(YOUR TASK) Your response should be every line from the entries that includes the string "proven".

*** Begin section ***

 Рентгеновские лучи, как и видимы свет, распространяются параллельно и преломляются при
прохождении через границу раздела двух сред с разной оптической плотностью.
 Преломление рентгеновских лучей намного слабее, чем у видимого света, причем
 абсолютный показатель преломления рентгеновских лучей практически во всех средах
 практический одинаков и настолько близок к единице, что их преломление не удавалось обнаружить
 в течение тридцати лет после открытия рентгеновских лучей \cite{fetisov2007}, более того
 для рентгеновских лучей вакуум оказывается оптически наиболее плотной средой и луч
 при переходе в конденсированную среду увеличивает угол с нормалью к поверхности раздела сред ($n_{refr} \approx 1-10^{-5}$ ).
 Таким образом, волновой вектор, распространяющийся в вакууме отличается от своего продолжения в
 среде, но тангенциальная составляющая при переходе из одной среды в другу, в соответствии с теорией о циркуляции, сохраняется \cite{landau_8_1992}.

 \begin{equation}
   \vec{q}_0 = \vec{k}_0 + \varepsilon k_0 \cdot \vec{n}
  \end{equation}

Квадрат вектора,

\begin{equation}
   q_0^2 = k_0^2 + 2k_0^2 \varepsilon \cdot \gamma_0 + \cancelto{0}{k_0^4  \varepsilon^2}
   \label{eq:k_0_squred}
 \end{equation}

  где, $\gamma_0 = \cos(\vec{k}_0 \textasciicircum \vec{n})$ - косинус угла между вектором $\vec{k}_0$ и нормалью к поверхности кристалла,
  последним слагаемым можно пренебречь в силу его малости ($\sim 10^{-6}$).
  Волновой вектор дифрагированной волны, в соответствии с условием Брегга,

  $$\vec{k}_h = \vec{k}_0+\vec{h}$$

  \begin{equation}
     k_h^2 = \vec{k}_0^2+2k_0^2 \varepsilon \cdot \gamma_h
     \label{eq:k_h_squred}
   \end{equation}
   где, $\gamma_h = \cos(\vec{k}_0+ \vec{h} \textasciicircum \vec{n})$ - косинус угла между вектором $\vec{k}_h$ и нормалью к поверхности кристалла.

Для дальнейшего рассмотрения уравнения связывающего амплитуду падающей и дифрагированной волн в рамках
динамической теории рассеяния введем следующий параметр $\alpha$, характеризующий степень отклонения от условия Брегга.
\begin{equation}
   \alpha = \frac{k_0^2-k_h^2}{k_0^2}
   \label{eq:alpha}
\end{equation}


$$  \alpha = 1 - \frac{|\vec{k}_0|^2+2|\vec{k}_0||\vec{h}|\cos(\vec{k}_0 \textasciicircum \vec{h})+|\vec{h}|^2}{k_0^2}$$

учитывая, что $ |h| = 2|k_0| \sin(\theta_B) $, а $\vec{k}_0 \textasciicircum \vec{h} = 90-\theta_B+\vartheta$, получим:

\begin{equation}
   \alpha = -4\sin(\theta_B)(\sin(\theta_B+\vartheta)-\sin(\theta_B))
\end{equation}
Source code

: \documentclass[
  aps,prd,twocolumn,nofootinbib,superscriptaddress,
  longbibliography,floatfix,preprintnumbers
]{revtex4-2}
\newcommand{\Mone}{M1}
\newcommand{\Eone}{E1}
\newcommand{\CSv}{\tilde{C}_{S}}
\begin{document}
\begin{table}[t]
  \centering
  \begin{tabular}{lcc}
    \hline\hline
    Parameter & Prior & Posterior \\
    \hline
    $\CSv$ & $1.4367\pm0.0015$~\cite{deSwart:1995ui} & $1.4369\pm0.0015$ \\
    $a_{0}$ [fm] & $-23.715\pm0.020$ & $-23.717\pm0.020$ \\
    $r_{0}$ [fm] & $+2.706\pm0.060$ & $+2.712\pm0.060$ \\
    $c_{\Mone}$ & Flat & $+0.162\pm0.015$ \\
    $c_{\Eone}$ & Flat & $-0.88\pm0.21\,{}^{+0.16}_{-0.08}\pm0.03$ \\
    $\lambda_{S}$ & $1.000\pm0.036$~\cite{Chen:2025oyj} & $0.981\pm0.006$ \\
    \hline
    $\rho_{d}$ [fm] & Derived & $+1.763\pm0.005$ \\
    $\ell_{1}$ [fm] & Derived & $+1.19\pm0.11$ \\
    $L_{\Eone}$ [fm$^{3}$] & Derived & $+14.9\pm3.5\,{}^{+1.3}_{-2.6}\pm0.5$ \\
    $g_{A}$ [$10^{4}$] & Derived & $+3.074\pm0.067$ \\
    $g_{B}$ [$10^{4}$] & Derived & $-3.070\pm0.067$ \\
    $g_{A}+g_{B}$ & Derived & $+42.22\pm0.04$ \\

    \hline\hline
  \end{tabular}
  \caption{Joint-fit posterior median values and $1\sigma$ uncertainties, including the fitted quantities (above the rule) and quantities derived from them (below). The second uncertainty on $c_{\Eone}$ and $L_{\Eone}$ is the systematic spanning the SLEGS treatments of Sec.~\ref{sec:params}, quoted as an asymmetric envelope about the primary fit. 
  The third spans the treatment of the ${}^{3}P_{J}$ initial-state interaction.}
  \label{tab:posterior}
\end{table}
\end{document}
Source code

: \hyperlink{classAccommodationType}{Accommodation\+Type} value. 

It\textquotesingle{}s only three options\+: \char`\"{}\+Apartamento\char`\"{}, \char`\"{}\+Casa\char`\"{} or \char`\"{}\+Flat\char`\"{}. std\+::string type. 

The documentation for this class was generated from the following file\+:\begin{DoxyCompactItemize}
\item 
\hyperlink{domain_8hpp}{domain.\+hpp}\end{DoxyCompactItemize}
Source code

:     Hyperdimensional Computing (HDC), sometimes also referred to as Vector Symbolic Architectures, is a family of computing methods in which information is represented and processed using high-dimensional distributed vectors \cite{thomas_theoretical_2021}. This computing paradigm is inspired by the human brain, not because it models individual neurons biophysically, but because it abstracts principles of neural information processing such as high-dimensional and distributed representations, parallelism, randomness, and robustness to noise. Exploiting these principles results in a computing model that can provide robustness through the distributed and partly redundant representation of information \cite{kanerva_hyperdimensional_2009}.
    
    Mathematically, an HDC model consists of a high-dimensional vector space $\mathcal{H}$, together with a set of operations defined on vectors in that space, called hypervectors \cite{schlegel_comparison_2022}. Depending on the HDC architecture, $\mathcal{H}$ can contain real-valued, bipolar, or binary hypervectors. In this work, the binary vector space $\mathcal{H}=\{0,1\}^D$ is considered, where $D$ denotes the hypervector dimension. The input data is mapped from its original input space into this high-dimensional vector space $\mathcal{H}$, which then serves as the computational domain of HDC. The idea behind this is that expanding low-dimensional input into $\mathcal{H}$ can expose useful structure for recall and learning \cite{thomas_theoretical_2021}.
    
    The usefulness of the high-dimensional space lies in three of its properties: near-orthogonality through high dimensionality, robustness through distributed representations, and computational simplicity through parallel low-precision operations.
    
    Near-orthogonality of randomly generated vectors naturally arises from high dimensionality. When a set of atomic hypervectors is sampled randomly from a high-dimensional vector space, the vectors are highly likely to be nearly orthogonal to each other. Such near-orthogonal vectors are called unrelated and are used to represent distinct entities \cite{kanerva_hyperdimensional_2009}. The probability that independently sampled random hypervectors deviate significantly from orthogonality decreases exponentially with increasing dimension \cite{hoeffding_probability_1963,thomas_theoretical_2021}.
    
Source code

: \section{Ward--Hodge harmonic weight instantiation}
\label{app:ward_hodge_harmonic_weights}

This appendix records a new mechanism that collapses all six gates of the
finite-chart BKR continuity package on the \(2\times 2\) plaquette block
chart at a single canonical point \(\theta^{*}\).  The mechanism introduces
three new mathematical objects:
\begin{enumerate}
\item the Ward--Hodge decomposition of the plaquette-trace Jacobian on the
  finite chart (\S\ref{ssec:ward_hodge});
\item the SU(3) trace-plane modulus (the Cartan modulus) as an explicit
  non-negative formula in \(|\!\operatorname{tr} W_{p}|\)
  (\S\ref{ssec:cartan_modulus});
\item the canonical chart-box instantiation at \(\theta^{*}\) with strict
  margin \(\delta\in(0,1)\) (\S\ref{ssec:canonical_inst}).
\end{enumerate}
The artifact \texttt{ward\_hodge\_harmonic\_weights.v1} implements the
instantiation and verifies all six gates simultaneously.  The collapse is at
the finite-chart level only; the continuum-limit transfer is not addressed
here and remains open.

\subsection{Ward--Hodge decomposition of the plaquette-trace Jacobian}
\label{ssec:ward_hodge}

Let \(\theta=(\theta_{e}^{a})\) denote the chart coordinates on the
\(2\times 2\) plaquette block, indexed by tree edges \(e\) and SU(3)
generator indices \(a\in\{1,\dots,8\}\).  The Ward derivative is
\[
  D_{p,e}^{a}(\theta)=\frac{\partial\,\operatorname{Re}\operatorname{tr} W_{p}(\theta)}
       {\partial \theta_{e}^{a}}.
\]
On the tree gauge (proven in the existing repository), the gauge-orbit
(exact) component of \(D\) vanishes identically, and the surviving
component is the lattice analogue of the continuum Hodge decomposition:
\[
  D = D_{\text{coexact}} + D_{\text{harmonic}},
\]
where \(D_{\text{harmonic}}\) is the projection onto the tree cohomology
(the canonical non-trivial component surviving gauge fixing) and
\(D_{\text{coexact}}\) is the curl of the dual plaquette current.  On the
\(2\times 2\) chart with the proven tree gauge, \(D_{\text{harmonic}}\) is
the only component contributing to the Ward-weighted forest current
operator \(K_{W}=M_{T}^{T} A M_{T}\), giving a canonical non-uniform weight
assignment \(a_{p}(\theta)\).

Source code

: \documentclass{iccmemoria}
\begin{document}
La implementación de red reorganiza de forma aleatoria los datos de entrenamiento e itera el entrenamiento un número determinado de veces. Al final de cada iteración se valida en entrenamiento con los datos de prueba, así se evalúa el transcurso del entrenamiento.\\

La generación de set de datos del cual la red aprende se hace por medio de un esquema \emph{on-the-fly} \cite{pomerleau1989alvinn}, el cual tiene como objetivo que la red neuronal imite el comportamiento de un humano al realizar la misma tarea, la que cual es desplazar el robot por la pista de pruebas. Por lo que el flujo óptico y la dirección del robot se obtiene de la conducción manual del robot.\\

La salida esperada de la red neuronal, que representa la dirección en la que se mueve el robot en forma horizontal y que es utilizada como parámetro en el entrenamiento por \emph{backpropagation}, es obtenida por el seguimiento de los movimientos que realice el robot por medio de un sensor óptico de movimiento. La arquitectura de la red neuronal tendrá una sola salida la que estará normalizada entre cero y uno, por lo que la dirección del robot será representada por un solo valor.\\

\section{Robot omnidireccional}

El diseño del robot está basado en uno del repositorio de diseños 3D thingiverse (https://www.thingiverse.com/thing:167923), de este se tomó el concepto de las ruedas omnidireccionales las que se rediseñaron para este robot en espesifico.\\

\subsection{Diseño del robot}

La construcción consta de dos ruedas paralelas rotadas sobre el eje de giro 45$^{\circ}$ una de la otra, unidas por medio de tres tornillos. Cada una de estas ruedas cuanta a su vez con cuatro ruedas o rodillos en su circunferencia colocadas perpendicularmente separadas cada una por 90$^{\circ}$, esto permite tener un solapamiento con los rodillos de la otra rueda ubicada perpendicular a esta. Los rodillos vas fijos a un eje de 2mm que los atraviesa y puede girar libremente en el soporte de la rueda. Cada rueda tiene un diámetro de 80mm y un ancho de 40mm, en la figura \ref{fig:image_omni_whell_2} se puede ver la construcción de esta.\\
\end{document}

*** End section ***

(OUTPUT)
On the tree gauge (proven in the existing repository), the gauge-orbit
\(2\times 2\) chart with the proven tree gauge, \(D_{\text{harmonic}}\) is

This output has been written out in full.